In an experiment, the speed of sound waves on Earth at sea level at a temperature of 21 degrees Celsius is 333 meters per second. Find the percent relative error in the measurement using an accepted value of 344 meters per second. Give your answer to one decimal place.

So, in this scenario, we’re talking about making a measurement of the speed of sound waves where, under certain conditions, at sea level and at a particular temperature, we measure a sound wave speed of 333 meters per second. We can call that measured speed 𝑠 sub m. And we’re to compare it to an accepted speed of sound, we’ll call that 𝑠 sub a, of 344 meters per second at the same elevation and temperature. Knowing these values, we want to calculate the percent relative error in our measurement. To help us figure this out, we can recall the equation for the percent relative error of a measured value. It’s equal to the magnitude of the accepted value minus the measured value all divided by the accepted value and then multiplied by 100 percent.

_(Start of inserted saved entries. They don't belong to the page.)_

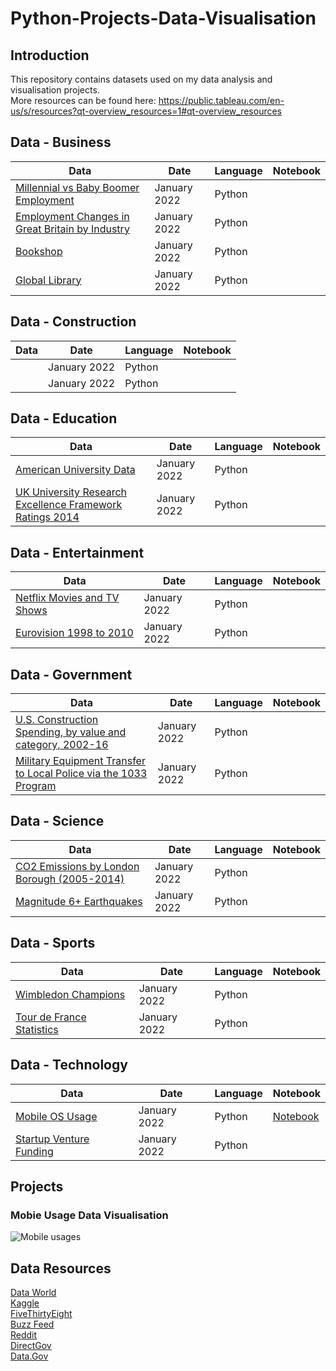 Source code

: # Python-Projects-Data-Visualisation

## Introduction
This repository contains datasets used on my data analysis and visualisation projects. <br>
More resources can be found here: https://public.tableau.com/en-us/s/resources?qt-overview_resources=1#qt-overview_resources<br>

## Data - Business
|Data  | Date  | Language| Notebook |
|------|------ |------ |------ |
[Millennial vs Baby Boomer Employment](https://github.com/natnew/Python-Projects-Data-Visualisation/blob/main/EMSI_MillenialsvsBabyBoomers.xls)| January 2022 | Python
[Employment Changes in Great Britain by Industry](https://github.com/natnew/Python-Projects-Data-Visualisation/blob/main/EMSI_JobChange_UK.xlsx)| January 2022 | Python
[Bookshop](https://github.com/natnew/Python-Projects-Data-Visualisation/blob/main/Bookshop.xlsx)| January 2022 | Python
[Global Library](https://github.com/natnew/Python-Projects-Data-Visualisation/blob/main/Global%20Library%20Data.xlsx)| January 2022 | Python

## Data - Construction
|Data  | Date  | Language| Notebook |
|------|------ |------ |------ |
[]()| January 2022 | Python
[]()| January 2022 | Python

## Data - Education
|Data  | Date  | Language| Notebook |
|------|------ |------ |------ |
[American University Data]()| January 2022 | Python
[UK University Research Excellence Framework Ratings 2014]()| January 2022 | Python

## Data - Entertainment

|Data  | Date  | Language| Notebook |
|------|------ |------ |------ |
[Netflix Movies and TV Shows]()| January 2022 | Python
[Eurovision 1998 to 2010]()| January 2022 | Python

## Data - Government
|Data  | Date  | Language| Notebook |
|------|------ |------ |------ |
[U.S. Construction Spending, by value and category, 2002-16]()| January 2022 | Python
[Military Equipment Transfer to Local Police via the 1033 Program]()| January 2022 | Python

## Data - Science
|Data  | Date  | Language| Notebook |
|------|------ |------ |------ |
[CO2 Emissions by London Borough (2005-2014)](https://github.com/natnew/Python-Projects-Data-Visualisation/blob/main/carbon-emissions-borough.xls)| January 2022 | Python
[Magnitude 6+ Earthquakes](https://github.com/natnew/Python-Projects-Data-Visualisation/blob/main/Mag6PlusEarthquakes_1900-2013.xlsx)| January 2022 | Python

## Data - Sports
|Data  | Date  | Language| Notebook |
|------|------ |------ |------ |
[Wimbledon Champions](https://github.com/natnew/Python-Projects-Data-Visualisation/blob/main/wimbledons_champions.csv)| January 2022 | Python
[Tour de France Statistics](https://github.com/natnew/Python-Projects-Data-Visualisation/blob/main/tour_de_france.xlsx)| January 2022 | Python

## Data - Technology
|Data  | Date  | Language| Notebook |
|------|------ |------ |------ |
[Mobile OS Usage](https://github.com/natnew/Python-Projects-Data-Visualisation/blob/main/mobile_os_usage.csv)| January 2022 | Python | [Notebook](https://github.com/natnew/Python-Projects-Data-Visualisation/blob/main/Data_Visualisation_Mobile_Phone_Usage.ipynb) |
[Startup Venture Funding](https://github.com/natnew/Python-Projects-Data-Visualisation)| January 2022 | Python | 

## Projects
### Mobie Usage Data Visualisation
![Mobile usages](https://github.com/natnew/Python-Projects-Data-Visualisation/blob/main/mobile%20usage.png)<br>

## Data Resources
[Data World](https://data.world/)<br>
[Kaggle](https://www.kaggle.com/datasets)<br>
[FiveThirtyEight](https://data.fivethirtyeight.com/)<br>
[Buzz Feed](https://www.buzzfeed.com/uk)<br>
[Reddit](https://www.reddit.com/r/datasets/)<br>
[DirectGov](https://data.gov.uk/)<br>
[Data.Gov](https://www.data.gov/)<br>

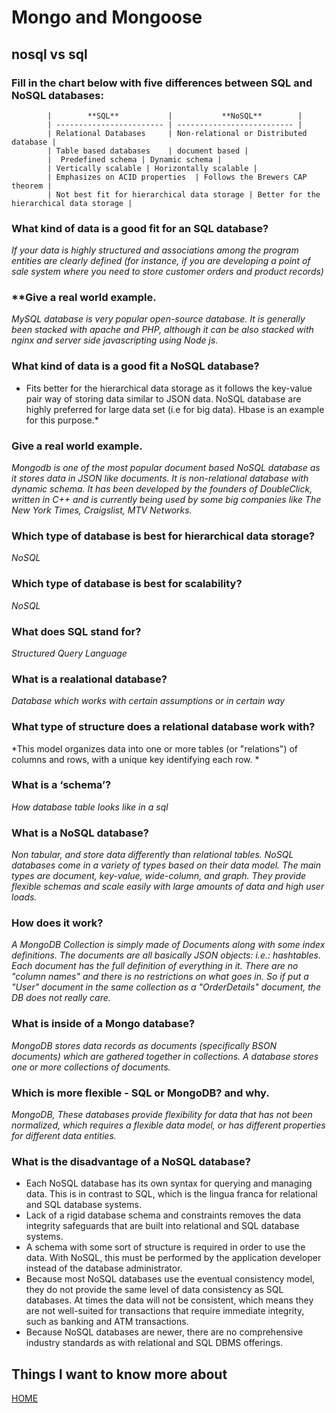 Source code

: # **Mongo and Mongoose**

## **nosql vs sql**


 ### **Fill in the chart below with five differences between SQL and NoSQL databases:**

            |        **SQL**           |           **NoSQL**        |
            | ------------------------ | -------------------------- |
            | Relational Databases     | Non-relational or Distributed database |
            | Table based databases    | document based |
            |  Predefined schema | Dynamic schema |
            | Vertically scalable | Horizontally scalable |
            | Emphasizes on ACID properties  | Follows the Brewers CAP theorem |
            | Not best fit for hierarchical data storage | Better for the hierarchical data storage |

 ### **What kind of data is a good fit for an SQL database?**

 *If your data is highly structured and associations among the program entities are clearly defined (for instance, if you are developing a point of sale system where you need to store customer orders and product records)*

 ### **Give a real world example.

 *MySQL database is very popular open-source database. It is generally been stacked with apache and PHP, although it can be also stacked with nginx and server side javascripting using Node js.*

 ### **What kind of data is a good fit a NoSQL database?**

 * Fits better for the hierarchical data storage as it follows the key-value pair way of storing data similar to JSON data. NoSQL database are highly preferred for large data set (i.e for big data). Hbase is an example for this purpose.*

 ### **Give a real world example.**

 *Mongodb is one of the most popular document based NoSQL database as it stores data in JSON like documents. It is non-relational database with dynamic schema. It has been developed by the founders of DoubleClick, written in C++ and is currently being used by some big companies like The New York Times, Craigslist, MTV Networks.*

 ### **Which type of database is best for hierarchical data storage?**

 *NoSQL*

 ### **Which type of database is best for scalability?**

 *NoSQL*

 ### **What does SQL stand for?**

 *Structured Query Language*

 ### **What is a realational database?**

 *Database which works with certain assumptions or in certain way*

 ### **What type of structure does a relational database work with?**

 *This model organizes data into one or more tables (or "relations") of columns and rows, with a unique key identifying each row. *

 ### **What is a ‘schema’?**

 *How database table looks like in a sql*

 ### **What is a NoSQL database?**

 *Non tabular, and store data differently than relational tables. NoSQL databases come in a variety of types based on their data model. The main types are document, key-value, wide-column, and graph. They provide flexible schemas and scale easily with large amounts of data and high user loads.*

 ### **How does it work?**

 *A MongoDB Collection is simply made of Documents along with some index definitions. The documents are all basically JSON objects: i.e.: hashtables. Each document has the full definition of everything in it. There are no "column names" and there is no restrictions on what goes in. So if put a "User" document in the same collection as a "OrderDetails" document, the DB does not really care.*

 ### **What is inside of a Mongo database?**

 *MongoDB stores data records as documents (specifically BSON documents) which are gathered together in collections. A database stores one or more collections of documents.*

 ### **Which is more flexible - SQL or MongoDB? and why.**

 *MongoDB, These databases provide flexibility for data that has not been normalized, which requires a flexible data model, or has different properties for different data entities.*

 ### **What is the disadvantage of a NoSQL database?**

 * Each NoSQL database has its own syntax for querying and managing data. This is in contrast to SQL, which is the lingua franca for relational and SQL database systems.
 * Lack of a rigid database schema and constraints removes the data integrity safeguards that are built into relational and SQL database systems.
 * A schema with some sort of structure is required in order to use the data. With NoSQL, this must be performed by the application developer instead of the database administrator.
 * Because most NoSQL databases use the eventual consistency model, they do not provide the same level of data consistency as SQL databases. At times the data will not be consistent, which means they are not well-suited for transactions that require immediate integrity, such as banking and ATM transactions.
 * Because NoSQL databases are newer, there are no comprehensive industry standards as with relational and SQL DBMS offerings. 



 ## **Things I want to know more about**



[HOME](https://malkhaleel88.github.io/reading-notes)

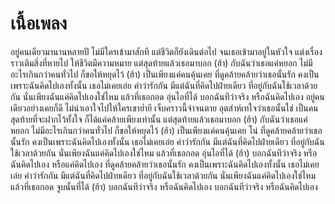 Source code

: # เนื้อเพลง

อยู่คนเดียวมานานหลายปี
ไม่มีใครเข้ามาสักที
แต่ชีวิตก็ยังเดินต่อไป
จนเธอเข้ามาอยู่ในหัวใจ
แต่งเรื่องราวเติมสิ่งที่หายไป
ให้ชีวิตมีความหมาย
แต่สุดท้ายแล้วเธอมาบอก (ฮ้า)
กับฉันว่าเธอแค่หยอก
ไม่มีอะไรเกินกว่าคนทั่วไป
ก็ขอให้หยุดไว้ (ฮ้า)
เป็นเพียงแค่คนคุ้นเคย
ที่ดูคล้ายคล้ายว่าเธอนั้นรัก
คงเป็นเพราะฉันคิดไปเองทั้งนั้น
เธอไม่เคยเอ่ย คำว่ารักกัน
มีแต่ฉันที่คิดไปฝ่ายเดียว
ที่อยู่กับฉันใช้เวลาด้วยกัน
นั่นเพียงฉันแค่คิดไปเองใช่ไหม
แล้วที่เธอกอด อุ่นไอที่ได้
บอกฉันทีว่าจริง หรือฉันคิดไปเอง
อยู่คนเดียวอย่างเคยก็ดี
ไม่น่าเอาใจไปให้ใครเขาย่ำยี
เจ็บคราวนี้จำจนตาย
อุตส่าห์เทใจว่าเธอนั้นใช่
เป็นคนสุดท้ายที่จะฝากไว้ทั้งใจ
ก็ได้แค่คล้ายเพียงเท่านั้น
แต่สุดท้ายแล้วเธอมาบอก (ฮ้า)
กับฉันว่าเธอแค่หยอก
ไม่มีอะไรเกินกว่าคนทั่วไป
ก็ขอให้หยุดไว้ (ฮ้า)
เป็นเพียงแค่คนคุ้นเคย โน่
ที่ดูคล้ายคล้ายว่าเธอนั้นรัก
คงเป็นเพราะฉันคิดไปเองทั้งนั้น
เธอไม่เคยเอ่ย คำว่ารักกัน
มีแต่ฉันที่คิดไปฝ่ายเดียว
ที่อยู่กับฉันใช้เวลาด้วยกัน
นั่นเพียงฉันแค่คิดไปเองใช่ไหม
แล้วที่เธอกอด อุ่นไอที่ได้ (ฮ้า)
บอกฉันทีว่าจริง หรือฉันคิดไปเอง
หรือแค่คิดไปเอง
ที่ดูคล้ายคล้ายว่าเธอนั้นรัก
คงเป็นเพราะฉันคิดไปเองทั้งนั้น
เธอไม่เคยเอ่ย คำว่ารักกัน
มีแต่ฉันที่คิดไปฝ่ายเดียว
ที่อยู่กับฉันใช้เวลาด้วยกัน
นั่นเพียงฉันแค่คิดไปเองใช่ไหม
แล้วที่เธอกอด จูบนั้นที่ได้ (ฮ้า)
บอกฉันทีว่าจริง หรือฉันคิดไปเอง
บอกฉันทีว่าจริง หรือฉันคิดไปเอง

We can apply this relationship to our scenario by substituting 𝑠 sub a for the accepted value and 𝑠 sub m for the measured value. And that gives us this expression. And when we subtract 333 meters per second from 344, we get a value in our numerator of 11 meters per second. Notice now that these units, meters per second, cancel out. And when we calculate 11 divided by 344 multiplied by 100 percent to one decimal place, we get a result of 3.2 percent. This is the percent relative error in our measurement.